For Defendant-Intervenors and Appellees: Jack R. Tuholske (argued), Tuholske Law Office, P.C., Sarah K. McMillan, Attorney at Law, Missoula, Montana.

Justice PATRICIA O. COTTER delivered the Opinion of the Court.

¶ 1 Bruce and Shirley Buhmann (Buhmanns), owners and operators of the Circle Eagle Game Farm, and Len and Pamela Wallace (Wallaces), owners and operators of the Big Velvet Ranch, appeal an order of the First Judicial District Court which denied their takings claims under the Fifth Amendment to the U.S. Constitution and Article II, Section 29 of the Montana Constitution. These claims alleged that the enactment and enforcement of initiative measure no. 143 (I-143), which was approved by the citizens of Montana on November 7, 2000, constituted a taking of their private property and that they were entitled to just compensation for this taking. For the reasons set forth below, we affirm the District Court.
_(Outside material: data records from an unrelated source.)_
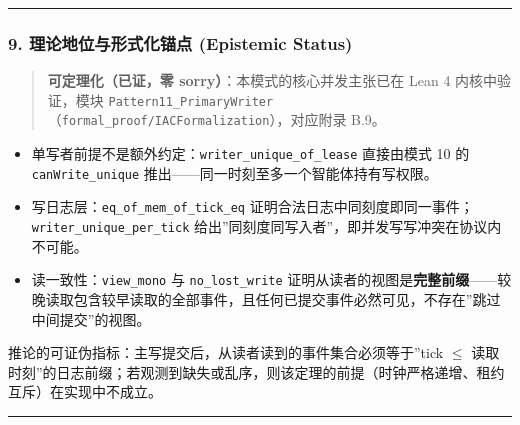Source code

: \begin{Shaded}
\begin{Highlighting}[]
    \NormalTok{ \{}
\OperatorTok{:} \OperatorTok{,}
\OperatorTok{:} \OperatorTok{,}
\OperatorTok{:} 
\NormalTok{    \}}\OperatorTok{;}
\NormalTok{  \}}
\NormalTok{\}}
\end{Highlighting}
\end{Shaded}

\begin{center}\rule{0.5\linewidth}{0.5pt}\end{center}

\subsubsection{9. 理论地位与形式化锚点 (Epistemic
Status)}\label{ux7406ux8bbaux5730ux4f4dux4e0eux5f62ux5f0fux5316ux951aux70b9-epistemic-status}

\begin{quote}
\textbf{可定理化（已证，零 sorry）}：本模式的核心并发主张已在 Lean 4
内核中验证，模块
\texttt{Pattern11\_PrimaryWriter}（\texttt{formal\_proof/IACFormalization}），对应附录
B.9。
\end{quote}

\begin{itemize}
\tightlist
\item
  单写者前提不是额外约定：\texttt{writer\_unique\_of\_lease} 直接由模式
  10 的 \texttt{canWrite\_unique}
  推出------同一时刻至多一个智能体持有写权限。
\item
  写日志层：\texttt{eq\_of\_mem\_of\_tick\_eq}
  证明合法日志中同刻度即同一事件；\texttt{writer\_unique\_per\_tick}
  给出''同刻度同写入者''，即并发写写冲突在协议内不可能。
\item
  读一致性：\texttt{view\_mono} 与 \texttt{no\_lost\_write}
  证明从读者的视图是\textbf{完整前缀}------较晚读取包含较早读取的全部事件，且任何已提交事件必然可见，不存在''跳过中间提交''的视图。
\end{itemize}

推论的可证伪指标：主写提交后，从读者读到的事件集合必须等于''tick \(\le\)
读取时刻''的日志前缀；若观测到缺失或乱序，则该定理的前提（时钟严格递增、租约互斥）在实现中不成立。

\begin{center}\rule{0.5\linewidth}{0.5pt}\end{center}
FACTUAL AND PROCEDURAL BACKGROUND

¶ 2 The case at bar involves takings claims very similar to claims we recently addressed in Kafka v. Mont. Dept. of Fish, Wildlife and Parks, 2008 MT 460, 348 Mont. 80, 74 P.3d 8, 2008 WL 5413504. Insofar as the background information and our decision and reasoning in Kafka applies to the case at bar, we will refer to that case. Where the arguments and issues raised by the present appellants are distinct from those raised by the parties in Kafka, we will address their merits accordingly.
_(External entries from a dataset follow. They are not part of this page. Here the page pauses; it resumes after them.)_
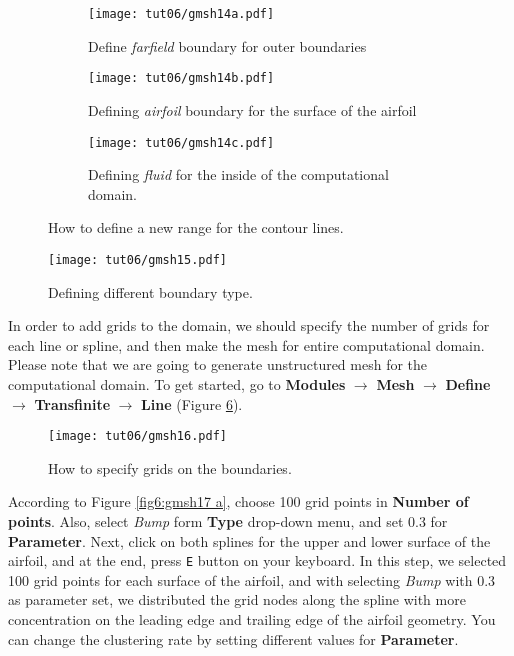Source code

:\begin{figure}[htbp]
    \centering
     \begin{subfigure}[b]{.4\textwidth}
         \centering
         \texttt{[image: tut06/gmsh14a.pdf]}
         \caption{Define \textit{farfield} boundary for outer boundaries}
         \label{fig6:gmsh14 a}
     \end{subfigure}
     \hfill
     \begin{subfigure}[b]{.4\textwidth}
         \centering
         \texttt{[image: tut06/gmsh14b.pdf]}
         \caption{Defining \textit{airfoil} boundary for the surface of the airfoil}
         \label{fig6:gmsh14 b}
     \end{subfigure}  
     \hfill
     \begin{subfigure}[b]{.4\textwidth}
         \centering
         \texttt{[image: tut06/gmsh14c.pdf]}
         \caption{Defining \textit{fluid} for the inside of the computational domain.}
         \label{fig6:gmsh14 c}
     \end{subfigure} 
    \caption{How to define a new range for the contour lines.}
    \label{fig6:gmsh14}
\end{figure}
\begin{figure}[htbp]
    \centering
    \texttt{[image: tut06/gmsh15.pdf]}
    \caption{Defining different boundary type.}
    \label{fig6:gmsh15}
\end{figure}
In order to add grids to the domain, we should specify the number of grids for each line or spline, and then make the mesh for entire computational domain. Please note that we are going to generate unstructured mesh for the computational domain. To get started, go to \textbf{Modules} $\rightarrow$ \textbf{Mesh} $\rightarrow$ \textbf{Define} $\rightarrow$ \textbf{Transfinite} $\rightarrow$ \textbf{Line} (Figure \ref{fig6:gmsh16}).
\begin{figure}[htbp]
    \centering
    \texttt{[image: tut06/gmsh16.pdf]}
    \caption{How to specify grids on the boundaries.}
    \label{fig6:gmsh16}
\end{figure}
According to Figure \ref{fig6:gmsh17 a}, choose 100 grid points in \textbf{Number of points}. Also, select \textit{Bump} form \textbf{Type} drop-down menu, and set 0.3 for \textbf{Parameter}. Next, click on both splines for the upper and lower surface of the airfoil, and at the end, press \texttt{E} button on your keyboard. In this step, we selected 100 grid points for each surface of the airfoil, and with selecting \textit{Bump} with 0.3 as parameter set, we distributed the grid nodes along the spline with more concentration on the leading edge and trailing edge of the airfoil geometry. You can change the clustering rate by setting different values for \textbf{Parameter}.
¶ 3 The appellants in this case were owners and operators of alternative livestock game farms (Game Farms) within the state of Montana. The Game Farm industry is premised on the notion that individuals are willing to pay significant amounts of money to shoot captive animals, primarily elk, within the confines of a Game Farm. Since 1917, it has been lawful for individuals to own alternative livestock, such as elk, and keep them in captivity. Game Farms are heavily regulated by the Montana Department of Fish, Wildlife, and Parks (FWP) because of the threat posed by chronic wasting disease (CWD), a fatal disease of the central nervous system of captive and free-ranging animals such as mule deer, white-tailed deer, and Rocky Mountain elk. Kafka, ¶ 2. To operate a Game Farm, the owner/operator must possess an alternative Game Farm license and comply with the rigorous and extensive licensing requirements set forth in Title 87, chapter 4, part 4, MCA. See Kafka, ¶¶ 2, 8.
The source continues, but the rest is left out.